Directions:
Copy out the data line by line exactly, from its start to the line bearing "## Preguntas Bruna", inclusive.

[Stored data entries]
+---+
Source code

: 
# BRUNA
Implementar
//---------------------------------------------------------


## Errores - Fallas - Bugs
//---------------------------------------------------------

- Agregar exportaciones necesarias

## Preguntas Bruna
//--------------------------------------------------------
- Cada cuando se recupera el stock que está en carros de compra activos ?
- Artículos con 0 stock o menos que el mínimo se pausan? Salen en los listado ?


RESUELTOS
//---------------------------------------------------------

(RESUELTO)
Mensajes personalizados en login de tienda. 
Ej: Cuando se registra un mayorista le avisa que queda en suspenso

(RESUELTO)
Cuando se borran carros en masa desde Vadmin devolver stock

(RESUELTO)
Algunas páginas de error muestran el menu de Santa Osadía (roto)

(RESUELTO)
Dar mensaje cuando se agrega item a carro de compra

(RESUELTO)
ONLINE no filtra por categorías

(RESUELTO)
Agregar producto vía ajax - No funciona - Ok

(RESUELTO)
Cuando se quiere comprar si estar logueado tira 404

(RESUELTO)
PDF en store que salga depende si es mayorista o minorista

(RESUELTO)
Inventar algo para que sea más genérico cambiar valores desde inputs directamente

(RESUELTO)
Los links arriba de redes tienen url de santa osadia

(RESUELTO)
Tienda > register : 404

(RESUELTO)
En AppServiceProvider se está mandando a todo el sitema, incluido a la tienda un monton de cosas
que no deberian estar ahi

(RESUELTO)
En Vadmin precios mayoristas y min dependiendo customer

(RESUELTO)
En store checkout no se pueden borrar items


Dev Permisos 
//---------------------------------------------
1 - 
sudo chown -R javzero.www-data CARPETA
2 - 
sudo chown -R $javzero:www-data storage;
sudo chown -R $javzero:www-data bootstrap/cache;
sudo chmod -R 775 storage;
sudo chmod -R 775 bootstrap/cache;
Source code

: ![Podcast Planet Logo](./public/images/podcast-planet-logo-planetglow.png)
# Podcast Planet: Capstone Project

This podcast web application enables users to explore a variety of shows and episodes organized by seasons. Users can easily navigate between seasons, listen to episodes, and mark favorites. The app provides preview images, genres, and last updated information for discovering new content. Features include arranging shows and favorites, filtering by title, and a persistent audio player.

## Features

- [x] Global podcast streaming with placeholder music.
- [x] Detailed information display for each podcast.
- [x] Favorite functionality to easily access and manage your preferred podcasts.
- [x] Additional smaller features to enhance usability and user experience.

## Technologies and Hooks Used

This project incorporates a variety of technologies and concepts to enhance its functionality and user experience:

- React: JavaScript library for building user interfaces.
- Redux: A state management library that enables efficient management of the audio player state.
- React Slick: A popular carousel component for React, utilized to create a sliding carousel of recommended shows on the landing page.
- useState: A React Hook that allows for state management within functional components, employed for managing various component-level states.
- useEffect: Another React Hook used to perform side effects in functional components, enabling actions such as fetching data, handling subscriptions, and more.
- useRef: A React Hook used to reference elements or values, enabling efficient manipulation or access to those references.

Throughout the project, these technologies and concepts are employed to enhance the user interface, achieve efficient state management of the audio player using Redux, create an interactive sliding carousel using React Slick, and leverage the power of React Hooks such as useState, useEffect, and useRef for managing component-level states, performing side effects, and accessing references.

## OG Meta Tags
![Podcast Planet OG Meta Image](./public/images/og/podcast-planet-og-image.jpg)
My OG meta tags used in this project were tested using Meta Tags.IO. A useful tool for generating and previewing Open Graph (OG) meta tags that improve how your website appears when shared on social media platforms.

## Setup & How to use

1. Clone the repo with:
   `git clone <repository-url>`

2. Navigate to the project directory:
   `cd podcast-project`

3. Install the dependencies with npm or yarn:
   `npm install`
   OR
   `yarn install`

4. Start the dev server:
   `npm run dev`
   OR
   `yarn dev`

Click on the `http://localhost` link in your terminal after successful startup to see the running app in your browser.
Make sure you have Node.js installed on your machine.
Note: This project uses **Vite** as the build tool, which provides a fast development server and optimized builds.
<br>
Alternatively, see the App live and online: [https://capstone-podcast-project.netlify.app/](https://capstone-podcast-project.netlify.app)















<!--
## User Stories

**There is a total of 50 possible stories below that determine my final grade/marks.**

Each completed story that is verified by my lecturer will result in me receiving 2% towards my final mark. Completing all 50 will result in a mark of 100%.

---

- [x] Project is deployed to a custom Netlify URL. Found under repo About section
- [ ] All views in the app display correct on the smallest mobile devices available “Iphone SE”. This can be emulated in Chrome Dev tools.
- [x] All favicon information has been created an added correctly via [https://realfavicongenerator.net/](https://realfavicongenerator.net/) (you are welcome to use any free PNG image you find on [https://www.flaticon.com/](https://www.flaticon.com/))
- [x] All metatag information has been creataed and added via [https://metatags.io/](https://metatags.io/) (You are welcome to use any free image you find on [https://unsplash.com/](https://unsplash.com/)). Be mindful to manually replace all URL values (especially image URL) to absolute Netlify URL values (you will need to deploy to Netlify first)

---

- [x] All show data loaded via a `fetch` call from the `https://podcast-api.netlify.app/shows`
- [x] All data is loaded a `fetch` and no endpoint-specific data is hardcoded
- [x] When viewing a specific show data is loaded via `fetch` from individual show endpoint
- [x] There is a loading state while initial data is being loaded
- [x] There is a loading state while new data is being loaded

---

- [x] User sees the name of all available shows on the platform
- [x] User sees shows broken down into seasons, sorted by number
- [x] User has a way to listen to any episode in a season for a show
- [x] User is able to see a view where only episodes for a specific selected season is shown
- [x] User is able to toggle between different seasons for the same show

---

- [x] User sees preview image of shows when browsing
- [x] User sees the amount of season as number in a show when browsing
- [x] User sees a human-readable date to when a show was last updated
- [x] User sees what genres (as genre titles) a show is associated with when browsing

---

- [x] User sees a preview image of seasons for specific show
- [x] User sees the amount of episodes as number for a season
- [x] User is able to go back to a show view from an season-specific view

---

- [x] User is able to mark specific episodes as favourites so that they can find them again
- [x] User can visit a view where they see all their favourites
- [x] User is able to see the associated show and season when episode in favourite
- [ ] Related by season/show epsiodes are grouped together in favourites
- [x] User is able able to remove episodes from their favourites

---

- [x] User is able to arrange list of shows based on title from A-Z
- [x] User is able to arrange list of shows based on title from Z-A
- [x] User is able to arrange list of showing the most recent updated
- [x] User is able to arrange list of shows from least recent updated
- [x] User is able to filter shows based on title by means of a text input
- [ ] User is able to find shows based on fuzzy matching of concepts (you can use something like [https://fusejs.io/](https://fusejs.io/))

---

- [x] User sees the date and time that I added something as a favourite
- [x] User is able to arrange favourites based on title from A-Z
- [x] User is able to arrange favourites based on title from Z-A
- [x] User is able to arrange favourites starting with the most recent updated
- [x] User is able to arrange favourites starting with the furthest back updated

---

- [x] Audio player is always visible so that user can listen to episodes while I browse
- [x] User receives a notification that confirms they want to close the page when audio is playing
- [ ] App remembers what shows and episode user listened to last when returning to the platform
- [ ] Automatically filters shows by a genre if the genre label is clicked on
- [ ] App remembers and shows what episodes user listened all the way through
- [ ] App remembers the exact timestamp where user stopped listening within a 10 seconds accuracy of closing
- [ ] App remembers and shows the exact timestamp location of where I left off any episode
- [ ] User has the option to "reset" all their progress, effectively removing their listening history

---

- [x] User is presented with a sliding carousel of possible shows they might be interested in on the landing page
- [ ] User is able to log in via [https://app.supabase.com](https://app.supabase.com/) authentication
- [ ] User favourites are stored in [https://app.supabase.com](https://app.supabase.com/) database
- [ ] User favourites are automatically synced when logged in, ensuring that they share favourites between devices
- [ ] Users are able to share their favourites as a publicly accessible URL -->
+---+
Written answer:
Source code

: 
# BRUNA
Implementar
//---------------------------------------------------------


## Errores - Fallas - Bugs
//---------------------------------------------------------

- Agregar exportaciones necesarias

## Preguntas Bruna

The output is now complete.